▶ _Records to process_
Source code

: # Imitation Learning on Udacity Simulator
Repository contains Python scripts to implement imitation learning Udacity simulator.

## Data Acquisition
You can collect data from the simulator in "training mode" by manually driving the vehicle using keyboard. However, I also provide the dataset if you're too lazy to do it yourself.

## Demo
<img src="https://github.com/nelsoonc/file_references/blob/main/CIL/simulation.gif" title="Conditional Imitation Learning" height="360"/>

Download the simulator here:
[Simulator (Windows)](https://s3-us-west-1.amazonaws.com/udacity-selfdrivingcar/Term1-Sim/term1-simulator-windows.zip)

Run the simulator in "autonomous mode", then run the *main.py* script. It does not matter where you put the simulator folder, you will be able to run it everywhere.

==

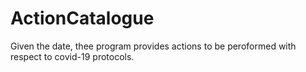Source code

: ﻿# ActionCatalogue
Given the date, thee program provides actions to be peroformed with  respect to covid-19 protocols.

* * *

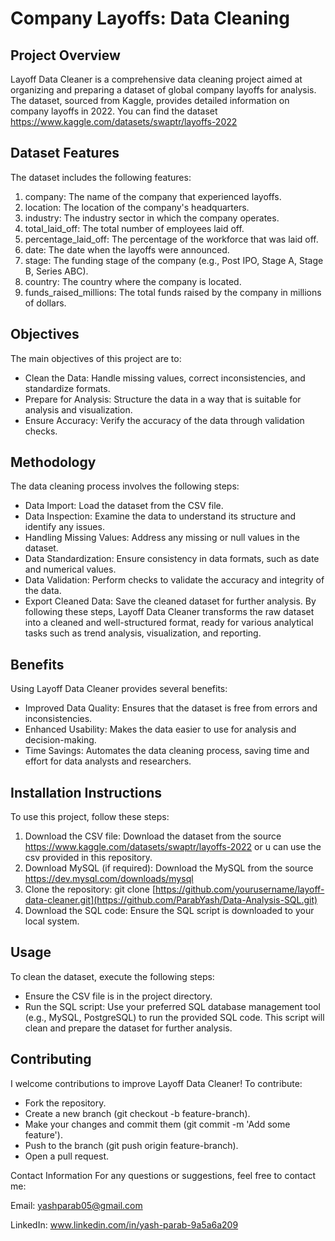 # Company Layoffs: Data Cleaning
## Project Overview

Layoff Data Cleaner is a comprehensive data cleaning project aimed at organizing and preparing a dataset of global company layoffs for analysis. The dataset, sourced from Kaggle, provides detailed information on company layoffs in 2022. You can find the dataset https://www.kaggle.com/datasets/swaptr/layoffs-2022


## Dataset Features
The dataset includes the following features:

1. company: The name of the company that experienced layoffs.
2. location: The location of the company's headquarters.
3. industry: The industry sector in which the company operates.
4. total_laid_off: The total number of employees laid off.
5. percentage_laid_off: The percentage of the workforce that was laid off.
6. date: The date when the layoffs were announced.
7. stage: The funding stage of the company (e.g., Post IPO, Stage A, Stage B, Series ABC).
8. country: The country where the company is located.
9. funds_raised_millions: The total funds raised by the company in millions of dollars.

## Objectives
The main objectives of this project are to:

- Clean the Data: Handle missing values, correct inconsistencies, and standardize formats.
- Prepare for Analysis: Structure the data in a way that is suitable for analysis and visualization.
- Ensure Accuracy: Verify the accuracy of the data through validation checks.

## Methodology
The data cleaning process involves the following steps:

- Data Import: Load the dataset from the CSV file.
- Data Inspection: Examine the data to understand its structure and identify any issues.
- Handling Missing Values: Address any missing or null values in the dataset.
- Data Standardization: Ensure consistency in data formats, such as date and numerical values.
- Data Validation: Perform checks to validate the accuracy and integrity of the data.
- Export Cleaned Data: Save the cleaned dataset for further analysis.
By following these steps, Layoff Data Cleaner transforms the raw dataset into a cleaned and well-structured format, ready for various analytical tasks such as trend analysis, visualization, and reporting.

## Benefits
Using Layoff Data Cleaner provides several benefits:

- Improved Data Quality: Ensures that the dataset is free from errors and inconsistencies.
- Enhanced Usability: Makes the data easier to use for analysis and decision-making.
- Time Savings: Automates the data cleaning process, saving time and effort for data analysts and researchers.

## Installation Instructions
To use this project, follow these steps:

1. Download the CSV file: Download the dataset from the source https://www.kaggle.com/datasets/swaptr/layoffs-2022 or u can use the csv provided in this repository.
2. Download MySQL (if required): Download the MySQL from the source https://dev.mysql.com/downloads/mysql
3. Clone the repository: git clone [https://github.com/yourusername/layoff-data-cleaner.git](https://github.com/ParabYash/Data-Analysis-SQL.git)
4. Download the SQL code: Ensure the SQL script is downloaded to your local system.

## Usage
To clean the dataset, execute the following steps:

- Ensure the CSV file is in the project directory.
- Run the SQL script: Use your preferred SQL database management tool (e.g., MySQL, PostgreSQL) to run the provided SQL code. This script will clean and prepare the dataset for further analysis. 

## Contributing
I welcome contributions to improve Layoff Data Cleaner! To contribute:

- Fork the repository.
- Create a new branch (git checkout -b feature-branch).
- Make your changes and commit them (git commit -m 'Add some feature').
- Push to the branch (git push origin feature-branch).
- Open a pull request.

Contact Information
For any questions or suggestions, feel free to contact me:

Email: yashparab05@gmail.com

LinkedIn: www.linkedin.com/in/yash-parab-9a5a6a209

▶ _Your task_
Retype exactly the lines above, from the one with "- Data Inspection: Examine" through the one with "Using Layoff Data", inclusive.

▶ _Result for this exercise_
- Data Inspection: Examine the data to understand its structure and identify any issues.
- Handling Missing Values: Address any missing or null values in the dataset.
- Data Standardization: Ensure consistency in data formats, such as date and numerical values.
- Data Validation: Perform checks to validate the accuracy and integrity of the data.
- Export Cleaned Data: Save the cleaned dataset for further analysis.
By following these steps, Layoff Data Cleaner transforms the raw dataset into a cleaned and well-structured format, ready for various analytical tasks such as trend analysis, visualization, and reporting.

## Benefits
Using Layoff Data Cleaner provides several benefits:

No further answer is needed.